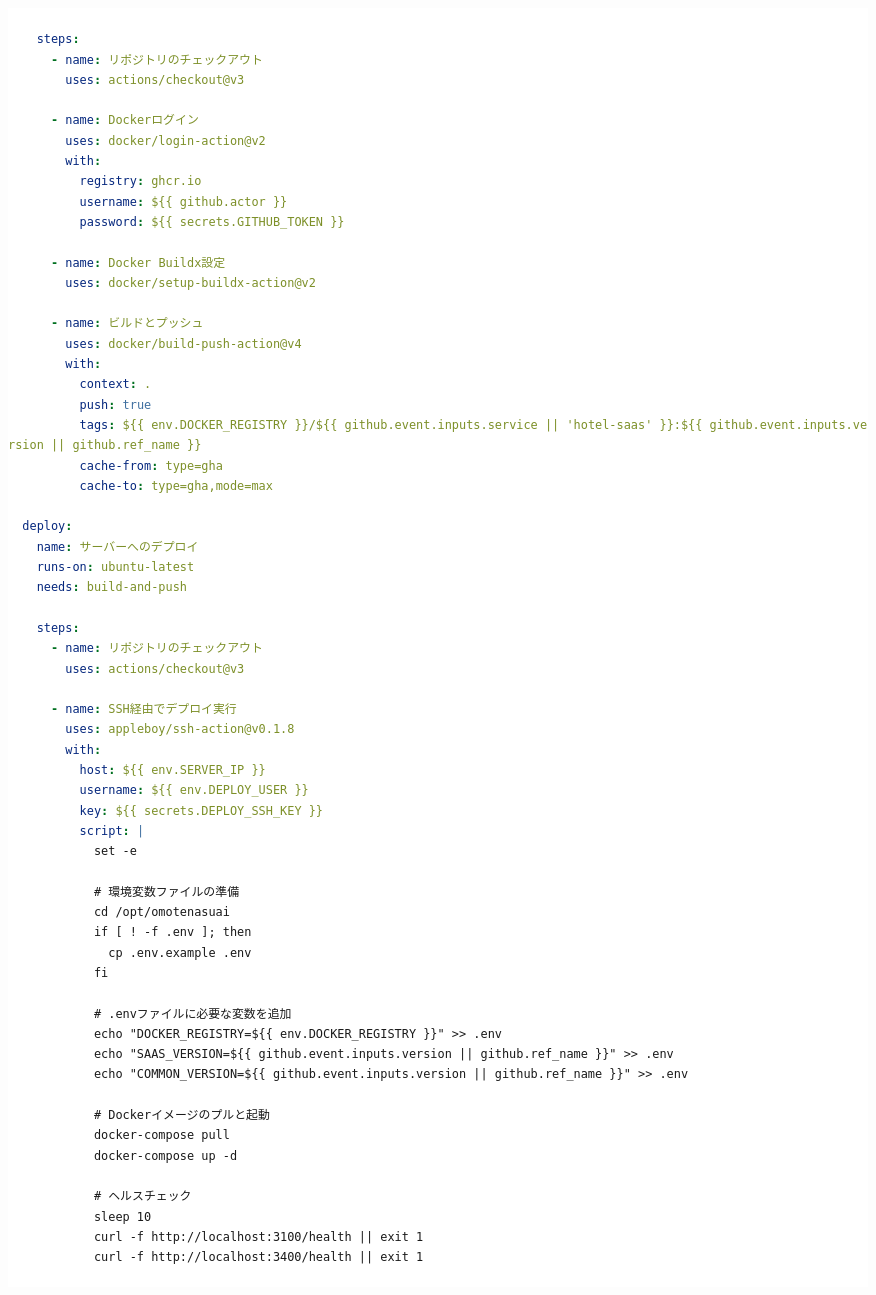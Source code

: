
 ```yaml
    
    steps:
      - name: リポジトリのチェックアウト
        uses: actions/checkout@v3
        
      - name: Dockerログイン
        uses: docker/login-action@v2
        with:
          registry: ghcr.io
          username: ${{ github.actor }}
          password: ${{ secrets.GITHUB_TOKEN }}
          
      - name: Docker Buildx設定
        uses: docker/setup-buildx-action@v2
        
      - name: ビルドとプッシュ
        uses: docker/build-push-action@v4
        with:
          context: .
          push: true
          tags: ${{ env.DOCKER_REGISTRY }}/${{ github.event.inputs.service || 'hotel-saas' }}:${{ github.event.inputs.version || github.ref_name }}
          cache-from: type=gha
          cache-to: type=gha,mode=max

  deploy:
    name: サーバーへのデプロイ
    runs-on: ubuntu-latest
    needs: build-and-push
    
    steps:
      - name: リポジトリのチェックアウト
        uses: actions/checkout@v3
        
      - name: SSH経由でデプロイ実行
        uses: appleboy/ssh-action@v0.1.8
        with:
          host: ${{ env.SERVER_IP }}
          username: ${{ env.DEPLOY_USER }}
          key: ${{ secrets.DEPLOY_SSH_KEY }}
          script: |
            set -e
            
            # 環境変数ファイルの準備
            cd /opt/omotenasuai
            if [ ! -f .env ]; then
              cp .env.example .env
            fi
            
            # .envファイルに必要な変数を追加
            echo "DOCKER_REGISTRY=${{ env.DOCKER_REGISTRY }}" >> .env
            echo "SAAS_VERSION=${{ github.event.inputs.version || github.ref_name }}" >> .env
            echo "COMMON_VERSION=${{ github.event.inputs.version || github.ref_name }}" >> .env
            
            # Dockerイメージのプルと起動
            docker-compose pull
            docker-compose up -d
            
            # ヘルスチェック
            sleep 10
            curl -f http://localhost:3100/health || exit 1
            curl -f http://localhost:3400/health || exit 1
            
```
--
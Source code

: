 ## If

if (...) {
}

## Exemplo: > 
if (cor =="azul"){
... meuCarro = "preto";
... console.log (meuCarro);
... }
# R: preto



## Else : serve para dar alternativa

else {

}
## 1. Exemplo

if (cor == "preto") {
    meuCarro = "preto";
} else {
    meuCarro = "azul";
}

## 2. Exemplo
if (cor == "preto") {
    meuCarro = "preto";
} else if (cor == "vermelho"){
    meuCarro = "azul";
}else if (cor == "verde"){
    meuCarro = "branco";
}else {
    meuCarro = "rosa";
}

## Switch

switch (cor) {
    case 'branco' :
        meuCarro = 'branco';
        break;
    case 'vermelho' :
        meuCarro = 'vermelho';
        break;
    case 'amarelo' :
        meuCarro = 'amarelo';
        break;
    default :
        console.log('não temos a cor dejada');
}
* * *
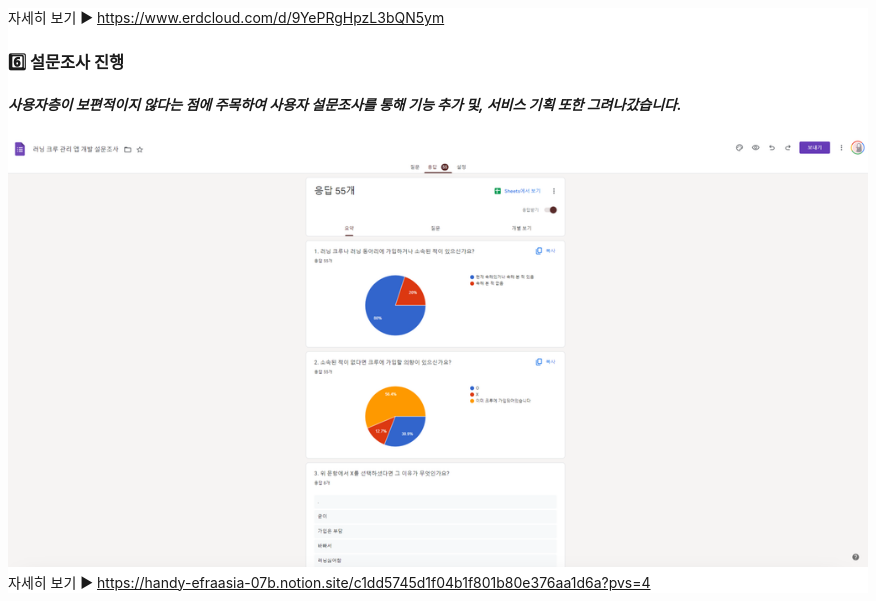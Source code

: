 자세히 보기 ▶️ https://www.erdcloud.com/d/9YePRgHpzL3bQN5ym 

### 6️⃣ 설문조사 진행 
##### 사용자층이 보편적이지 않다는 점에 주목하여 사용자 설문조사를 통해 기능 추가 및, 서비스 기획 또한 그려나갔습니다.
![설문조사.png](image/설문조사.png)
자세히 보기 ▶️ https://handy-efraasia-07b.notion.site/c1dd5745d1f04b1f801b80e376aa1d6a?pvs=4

Work to be completed —
In the material above, each line with the word "console" should be copied.

Response area —
... console.log (meuCarro);
        console.log('não temos a cor dejada');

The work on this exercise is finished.